Machine Learning | Regression Models

January 3, 2024

Regression is a statistical approach used to model the relationship between a dependent variable and a set of independent variables. It is a supervised machine learning technique that makes predictions based on a set of features or independent variables in a dataset. Linear coefficients of each parameter and the y-intercept are approximated through training the models with a set of training data. The final model is chosen based on which model minimizes the sum of squared residuals.

Model Selection Based on Performance

$MSE = \dfrac 1n \displaystyle\sum_{i = 1}^n (y_{i} - f(x_{i}))^2$

Mean squared error or ‘quality of fit’ quantifies how well the model is able to predict values based on input feature vectors. It assesses the average squared difference between the actual and estimated values. The smaller the MSE, the closer the fit is to the data indicating a better model.

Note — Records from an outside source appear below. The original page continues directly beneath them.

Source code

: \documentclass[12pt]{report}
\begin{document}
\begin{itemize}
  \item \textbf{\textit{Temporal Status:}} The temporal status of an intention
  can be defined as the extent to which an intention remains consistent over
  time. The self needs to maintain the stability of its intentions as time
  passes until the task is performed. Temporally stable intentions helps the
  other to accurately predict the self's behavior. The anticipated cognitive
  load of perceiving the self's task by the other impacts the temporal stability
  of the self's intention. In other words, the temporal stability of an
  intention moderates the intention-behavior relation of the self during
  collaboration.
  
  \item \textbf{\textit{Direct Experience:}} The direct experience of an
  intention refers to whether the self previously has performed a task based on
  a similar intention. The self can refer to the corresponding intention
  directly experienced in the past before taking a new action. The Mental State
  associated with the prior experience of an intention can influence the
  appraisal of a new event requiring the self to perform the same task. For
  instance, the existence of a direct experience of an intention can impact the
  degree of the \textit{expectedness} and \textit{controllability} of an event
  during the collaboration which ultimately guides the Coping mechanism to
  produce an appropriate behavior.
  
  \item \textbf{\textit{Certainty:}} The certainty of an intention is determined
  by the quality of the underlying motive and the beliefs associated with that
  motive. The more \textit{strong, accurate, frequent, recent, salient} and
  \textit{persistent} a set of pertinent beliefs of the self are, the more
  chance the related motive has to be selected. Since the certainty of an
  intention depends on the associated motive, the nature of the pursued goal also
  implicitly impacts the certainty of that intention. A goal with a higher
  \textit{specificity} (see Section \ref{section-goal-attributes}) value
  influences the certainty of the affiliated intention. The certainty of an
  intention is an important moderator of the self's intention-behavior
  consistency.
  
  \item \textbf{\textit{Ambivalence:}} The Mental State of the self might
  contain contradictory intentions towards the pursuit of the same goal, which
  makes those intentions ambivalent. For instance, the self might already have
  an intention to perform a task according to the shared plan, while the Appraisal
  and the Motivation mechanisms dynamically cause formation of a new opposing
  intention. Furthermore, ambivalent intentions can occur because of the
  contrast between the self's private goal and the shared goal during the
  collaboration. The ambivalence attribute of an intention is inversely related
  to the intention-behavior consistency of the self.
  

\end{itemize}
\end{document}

Measuring Regression Model Accuracy

$R^2 = \dfrac {TSS - RSS}{TSS} = 1 - \dfrac {{RSS}}{TSS}$

$RSS = \displaystyle\sum_{i = 1}^n (y_{i} - f(x_{i}))^2$

$TSS = \displaystyle\sum_{i = 1}^n (y_{i} - \bar{y})^2$

Coefficient of Determination ( $R^2$ ) serves as a metric in assessing the effectiveness of a fitted regression line in accurately representing the distribution of data points between a range 0 - 1.
Sum of Squared Residuals (RSS) measures the amount of variabilty that is left unexplained after performing regression. It is calculated by taking the sum of the squared difference between the actual value minus the predicted value.
Total Sum of Squares (TSS) measures the inherent total variance in the response ( $Y$ ) variable. Is is calculated by taking the sum of the squared difference between each individual y value minus the mean all response data points.
$TSS - RSS$ measures the amount of variability in the response that is explained through regression.
$RSS / TSS$ is the proportion of the variance that explained by the model. RSS aims to reduce the variance of the response variable and if it performs well then the RSS / TSS ratio will be small.

$RSE = \sqrt{\dfrac {1}{n - p - 1} * RSS}$

Residual Standard Error (RSE) measures the standard deviation of the residuals providing an measure of the lack of fit of the model. It represents how much that the response will deviate from the true regression line. A good regression model will minimize the Residual Standard Error (RSE).
n is the number of samples in the training data.
p is the number of features or independent variables used.

Ordinary Least Squares Linear Regression

$y = B_0 + B_{p}x_{p} + \epsilon$

Linear coefficients ( $B_px$ ) of each parameter represent the increase or decrease in the dependent variable for each unit change in the independent variable.
The intercept ( $B_0$ ) represents the average value of the dependent variable when all independent variables are set to 0.
The error term ( $\epsilon$ ) represents the variation in predicting the dependent variable that cannot be explained or reduced, as it is beyond our control.

Ridge Regression

$\displaystyle\sum_{i = 1}^n (y_{i} - f(x_{i}))^2 + \lambda \displaystyle\sum_{j = 1}^p \beta_j^2$

Ridge regression is used to fit a line to our training data with a small amount of bias to prevent overfitting. In return for that small amount of bias we get a significant drop in variance resulting in a slightly worse fit Ridge regression that can provide better long-term predictions.
Ridge regression imposes a penalty on the size of the coefficients. We minimize a penalized residual sum of squares plus $\lambda * slope^2$ . As lamda increases the penalty also increases, in order to minimize the sum of squared residuals we shrink the parameter coefficients which can only asymptotically approach zero.
The $\lambda$ parameter controls the amount of shrinkage: the larger the value of $\lambda$ , the greater the amount of shrinkage and thus the coefficients become more robust to collinearity.
Ridge regression is better when most of the independent variables are useful.

Lasso Regression

$\displaystyle\sum_{i = 1}^n (y_{i} - f(x_{i}))^2 + \lambda \displaystyle\sum_{j = 1}^p |\beta_j|$

Lasso regression is similar to Ridge regression in that it also introduces a small amount of bias into how the new line is fit to the data but in return for that small amount of bias we get a significant drop in variance in other words by starting with a slightly worse fit Lasso regression can provide better long-term predictions.
Similar to Ridge regression, Lasso regression imposes a penalty on the size of the coefficients. The lasso coefficients minimize a penalized residual sum of squares plus $\lambda * slope$ . However, in contrast to Ridge regression, Lasso regression can shrink the coefficients to zero.
Lasso Regression tends to make coefficients of less important features zero thus effectively performing feature selection.